The records Start Marker
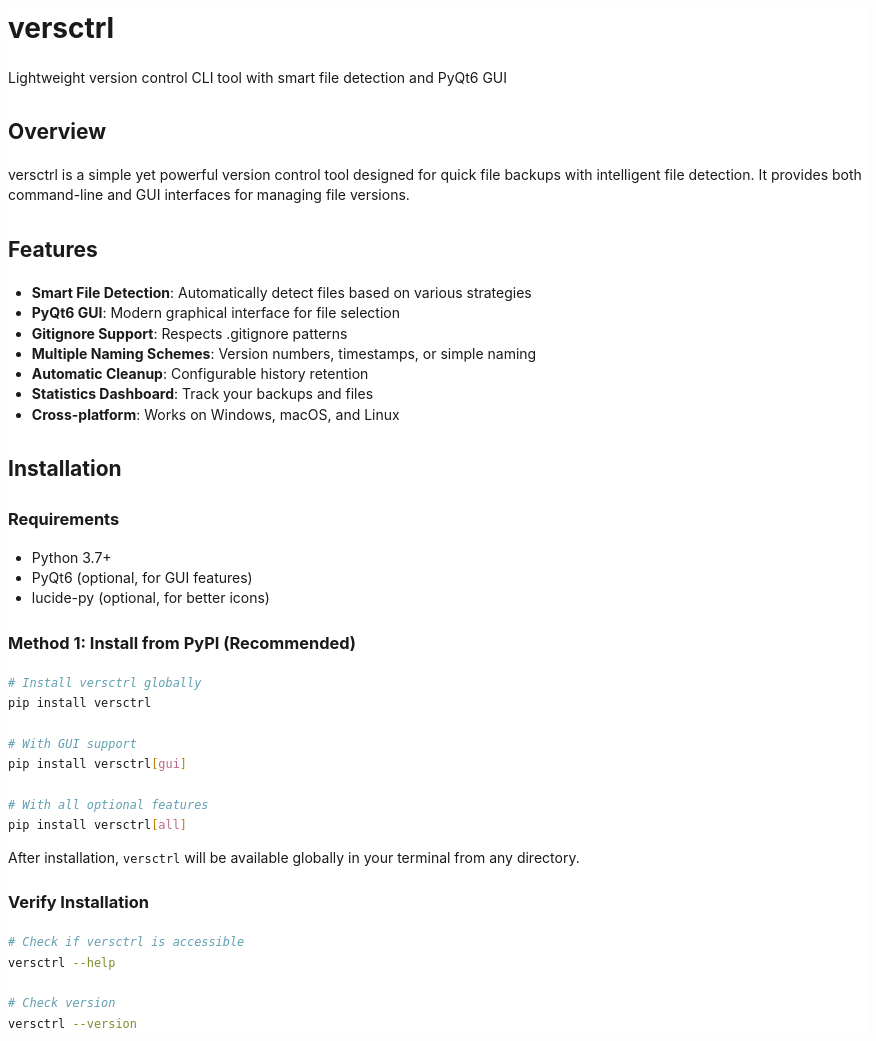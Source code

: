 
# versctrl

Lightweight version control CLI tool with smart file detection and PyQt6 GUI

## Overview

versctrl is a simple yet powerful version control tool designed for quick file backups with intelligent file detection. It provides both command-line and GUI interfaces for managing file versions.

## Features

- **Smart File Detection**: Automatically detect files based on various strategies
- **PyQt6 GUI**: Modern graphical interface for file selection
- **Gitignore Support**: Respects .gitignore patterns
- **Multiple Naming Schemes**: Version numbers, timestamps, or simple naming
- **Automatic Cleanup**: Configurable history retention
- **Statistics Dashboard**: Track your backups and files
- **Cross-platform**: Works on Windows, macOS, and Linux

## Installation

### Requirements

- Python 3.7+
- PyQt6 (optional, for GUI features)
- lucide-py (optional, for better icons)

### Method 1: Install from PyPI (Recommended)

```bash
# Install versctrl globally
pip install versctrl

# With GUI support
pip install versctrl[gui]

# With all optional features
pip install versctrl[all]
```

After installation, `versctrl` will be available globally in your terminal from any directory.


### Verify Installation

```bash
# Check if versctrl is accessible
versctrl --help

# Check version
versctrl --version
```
The records End Marker
▸ Required action: In the listing above, find the line with "### Verify Installation", then copy it and every later line exactly, through the last line, and nothing else.

▸ Task result:
### Verify Installation

```bash
# Check if versctrl is accessible
versctrl --help

# Check version
versctrl --version
```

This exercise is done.